GOAL OF THE EXERCISE: Look below for the line that contains "Na zamkniętych podprzestrzeniach", then copy it and each following line exactly, through and including the line that contains "a $\pi$ ma stopień $1$, gdyż poza $Z$ jest".

******************************

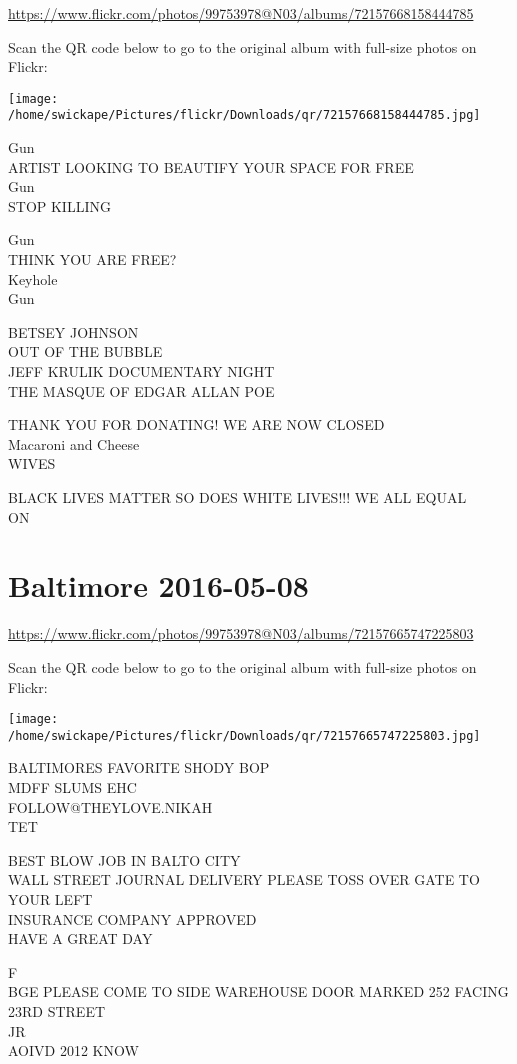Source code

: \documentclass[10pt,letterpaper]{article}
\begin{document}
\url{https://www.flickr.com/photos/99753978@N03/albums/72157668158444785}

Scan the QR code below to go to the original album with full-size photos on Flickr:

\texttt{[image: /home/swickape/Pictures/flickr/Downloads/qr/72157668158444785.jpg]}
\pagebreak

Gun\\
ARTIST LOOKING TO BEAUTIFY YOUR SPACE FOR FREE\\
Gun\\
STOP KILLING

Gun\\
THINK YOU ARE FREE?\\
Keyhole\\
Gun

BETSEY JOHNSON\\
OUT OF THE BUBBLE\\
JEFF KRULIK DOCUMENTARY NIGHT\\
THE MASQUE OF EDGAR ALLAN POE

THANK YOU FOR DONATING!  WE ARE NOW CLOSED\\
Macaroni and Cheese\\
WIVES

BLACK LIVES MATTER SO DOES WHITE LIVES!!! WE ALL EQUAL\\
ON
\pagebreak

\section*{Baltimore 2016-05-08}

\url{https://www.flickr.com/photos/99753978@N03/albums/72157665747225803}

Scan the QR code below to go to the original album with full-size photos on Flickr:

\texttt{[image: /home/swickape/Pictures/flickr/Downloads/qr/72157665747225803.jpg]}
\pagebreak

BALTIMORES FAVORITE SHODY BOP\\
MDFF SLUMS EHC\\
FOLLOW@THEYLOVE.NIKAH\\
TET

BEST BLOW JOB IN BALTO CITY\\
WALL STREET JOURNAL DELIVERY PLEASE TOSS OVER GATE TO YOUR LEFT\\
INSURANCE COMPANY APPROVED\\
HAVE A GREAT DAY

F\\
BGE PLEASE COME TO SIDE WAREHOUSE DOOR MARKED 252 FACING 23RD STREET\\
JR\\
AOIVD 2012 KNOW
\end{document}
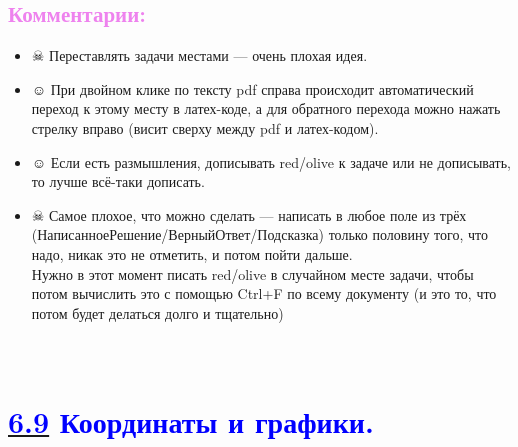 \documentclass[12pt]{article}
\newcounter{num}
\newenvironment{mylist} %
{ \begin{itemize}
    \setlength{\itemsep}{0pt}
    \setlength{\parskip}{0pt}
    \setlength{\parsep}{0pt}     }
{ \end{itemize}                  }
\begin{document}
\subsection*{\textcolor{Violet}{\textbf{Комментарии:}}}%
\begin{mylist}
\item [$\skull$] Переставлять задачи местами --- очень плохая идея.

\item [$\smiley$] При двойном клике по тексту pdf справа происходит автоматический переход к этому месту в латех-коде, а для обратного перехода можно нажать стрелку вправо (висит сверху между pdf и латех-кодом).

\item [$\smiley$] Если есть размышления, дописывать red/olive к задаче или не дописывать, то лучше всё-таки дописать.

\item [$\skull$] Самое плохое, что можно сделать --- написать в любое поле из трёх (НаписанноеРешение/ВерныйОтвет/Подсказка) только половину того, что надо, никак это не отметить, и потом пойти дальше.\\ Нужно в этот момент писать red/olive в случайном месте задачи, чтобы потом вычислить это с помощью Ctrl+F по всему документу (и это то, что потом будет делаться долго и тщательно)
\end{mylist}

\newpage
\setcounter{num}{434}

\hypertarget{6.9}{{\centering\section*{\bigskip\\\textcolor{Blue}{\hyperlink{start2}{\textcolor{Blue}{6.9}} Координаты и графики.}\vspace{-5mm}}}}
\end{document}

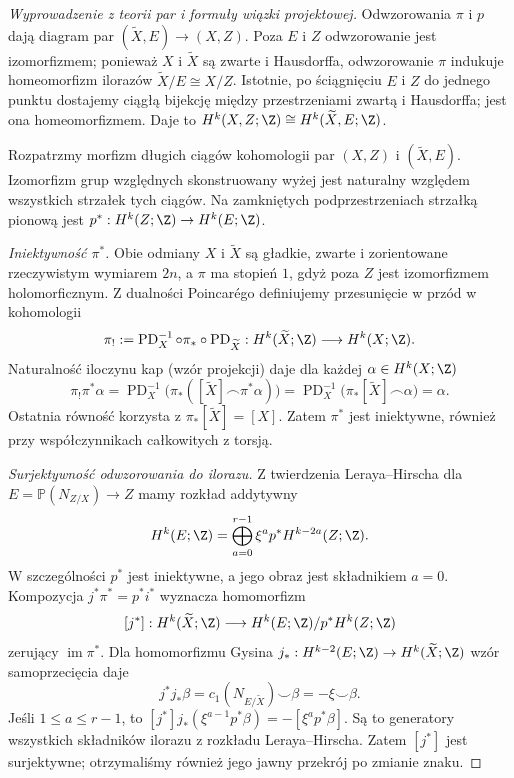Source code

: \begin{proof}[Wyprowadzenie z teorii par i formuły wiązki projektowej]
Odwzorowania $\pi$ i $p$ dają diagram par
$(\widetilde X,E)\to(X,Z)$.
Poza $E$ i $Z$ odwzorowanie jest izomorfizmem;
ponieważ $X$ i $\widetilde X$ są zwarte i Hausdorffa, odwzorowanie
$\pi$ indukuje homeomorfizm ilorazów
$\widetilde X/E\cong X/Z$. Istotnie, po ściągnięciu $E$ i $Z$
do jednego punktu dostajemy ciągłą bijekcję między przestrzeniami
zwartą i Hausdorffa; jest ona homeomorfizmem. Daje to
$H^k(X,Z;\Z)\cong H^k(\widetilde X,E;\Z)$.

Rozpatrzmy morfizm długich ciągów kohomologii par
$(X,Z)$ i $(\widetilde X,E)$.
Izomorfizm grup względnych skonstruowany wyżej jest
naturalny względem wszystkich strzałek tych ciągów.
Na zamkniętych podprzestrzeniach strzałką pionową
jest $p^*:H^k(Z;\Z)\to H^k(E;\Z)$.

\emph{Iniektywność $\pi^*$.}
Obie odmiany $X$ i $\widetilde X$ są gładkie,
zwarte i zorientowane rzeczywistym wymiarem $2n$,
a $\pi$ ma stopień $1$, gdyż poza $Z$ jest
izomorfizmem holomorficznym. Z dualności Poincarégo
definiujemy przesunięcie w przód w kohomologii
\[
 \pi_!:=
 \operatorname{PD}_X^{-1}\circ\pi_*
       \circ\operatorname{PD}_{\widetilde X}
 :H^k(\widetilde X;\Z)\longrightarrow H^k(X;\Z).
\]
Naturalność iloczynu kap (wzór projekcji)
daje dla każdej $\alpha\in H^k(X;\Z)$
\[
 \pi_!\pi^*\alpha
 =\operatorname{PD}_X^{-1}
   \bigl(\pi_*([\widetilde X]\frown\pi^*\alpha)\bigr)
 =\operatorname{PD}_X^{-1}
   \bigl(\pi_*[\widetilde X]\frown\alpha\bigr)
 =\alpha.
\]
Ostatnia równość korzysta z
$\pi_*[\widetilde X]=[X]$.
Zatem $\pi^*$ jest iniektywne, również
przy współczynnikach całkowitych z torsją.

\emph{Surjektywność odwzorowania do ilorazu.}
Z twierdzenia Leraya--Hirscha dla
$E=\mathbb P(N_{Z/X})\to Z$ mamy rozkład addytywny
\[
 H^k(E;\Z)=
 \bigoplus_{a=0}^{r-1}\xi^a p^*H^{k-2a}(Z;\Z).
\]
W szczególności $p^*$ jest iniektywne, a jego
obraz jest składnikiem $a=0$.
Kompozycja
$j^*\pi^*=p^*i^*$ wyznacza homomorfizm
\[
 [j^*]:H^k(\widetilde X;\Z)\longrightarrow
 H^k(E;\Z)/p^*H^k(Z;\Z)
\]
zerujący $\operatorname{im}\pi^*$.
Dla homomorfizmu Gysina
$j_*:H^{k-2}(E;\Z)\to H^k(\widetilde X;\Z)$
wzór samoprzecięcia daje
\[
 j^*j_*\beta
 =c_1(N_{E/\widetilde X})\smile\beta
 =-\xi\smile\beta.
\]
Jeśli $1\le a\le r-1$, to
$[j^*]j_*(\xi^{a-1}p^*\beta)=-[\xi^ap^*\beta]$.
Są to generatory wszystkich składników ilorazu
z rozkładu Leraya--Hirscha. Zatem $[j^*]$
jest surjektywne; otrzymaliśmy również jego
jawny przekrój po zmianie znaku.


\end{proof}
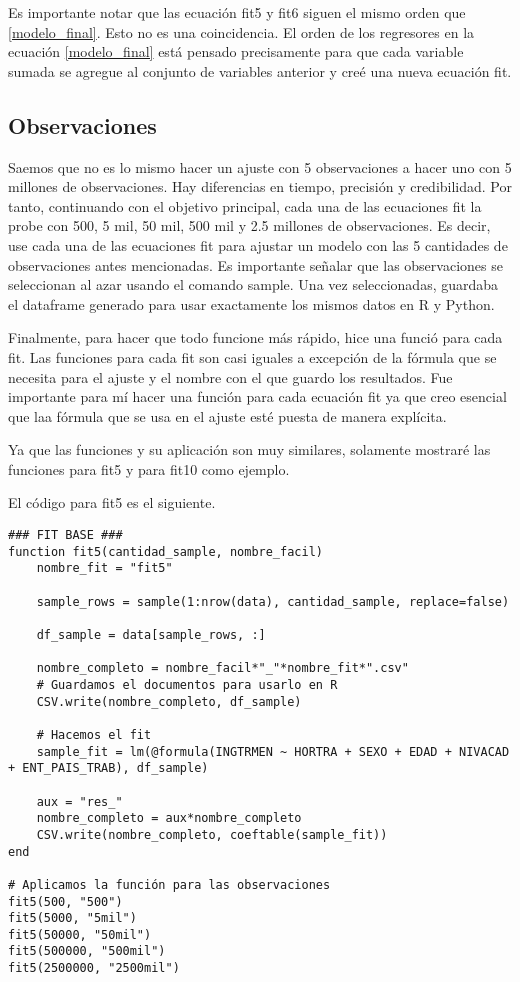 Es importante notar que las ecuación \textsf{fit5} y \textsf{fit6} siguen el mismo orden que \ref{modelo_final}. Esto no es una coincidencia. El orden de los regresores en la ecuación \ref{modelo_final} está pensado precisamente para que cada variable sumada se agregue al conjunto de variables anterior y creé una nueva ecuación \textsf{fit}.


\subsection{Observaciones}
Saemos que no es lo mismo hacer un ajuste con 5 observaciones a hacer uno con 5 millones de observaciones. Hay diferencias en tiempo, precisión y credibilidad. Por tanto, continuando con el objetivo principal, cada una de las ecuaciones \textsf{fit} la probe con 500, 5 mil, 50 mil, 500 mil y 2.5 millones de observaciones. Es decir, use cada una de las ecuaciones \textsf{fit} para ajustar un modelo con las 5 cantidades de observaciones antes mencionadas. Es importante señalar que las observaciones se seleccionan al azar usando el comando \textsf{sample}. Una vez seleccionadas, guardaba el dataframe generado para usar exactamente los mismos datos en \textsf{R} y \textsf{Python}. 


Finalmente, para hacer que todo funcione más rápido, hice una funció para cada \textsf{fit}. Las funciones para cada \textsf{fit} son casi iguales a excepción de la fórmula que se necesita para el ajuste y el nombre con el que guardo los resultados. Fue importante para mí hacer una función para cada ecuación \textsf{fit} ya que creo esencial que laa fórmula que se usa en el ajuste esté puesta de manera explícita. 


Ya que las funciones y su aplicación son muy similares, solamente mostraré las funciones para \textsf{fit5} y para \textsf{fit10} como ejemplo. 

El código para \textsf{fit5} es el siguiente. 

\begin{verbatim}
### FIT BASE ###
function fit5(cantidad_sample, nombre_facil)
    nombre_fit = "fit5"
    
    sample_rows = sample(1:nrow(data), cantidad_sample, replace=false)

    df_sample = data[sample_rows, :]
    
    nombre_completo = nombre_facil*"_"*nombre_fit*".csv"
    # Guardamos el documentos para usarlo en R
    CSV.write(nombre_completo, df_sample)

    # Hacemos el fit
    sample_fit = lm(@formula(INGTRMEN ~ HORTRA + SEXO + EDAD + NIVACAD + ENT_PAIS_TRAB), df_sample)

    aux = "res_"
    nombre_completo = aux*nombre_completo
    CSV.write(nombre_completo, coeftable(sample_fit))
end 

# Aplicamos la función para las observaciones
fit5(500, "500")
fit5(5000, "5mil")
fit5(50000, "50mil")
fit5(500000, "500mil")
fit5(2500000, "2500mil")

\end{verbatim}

******************************

TASK ANSWER:
Na zamkniętych podprzestrzeniach strzałką pionową
jest $p^*:H^k(Z;\Z)\to H^k(E;\Z)$.

\emph{Iniektywność $\pi^*$.}
Obie odmiany $X$ i $\widetilde X$ są gładkie,
zwarte i zorientowane rzeczywistym wymiarem $2n$,
a $\pi$ ma stopień $1$, gdyż poza $Z$ jest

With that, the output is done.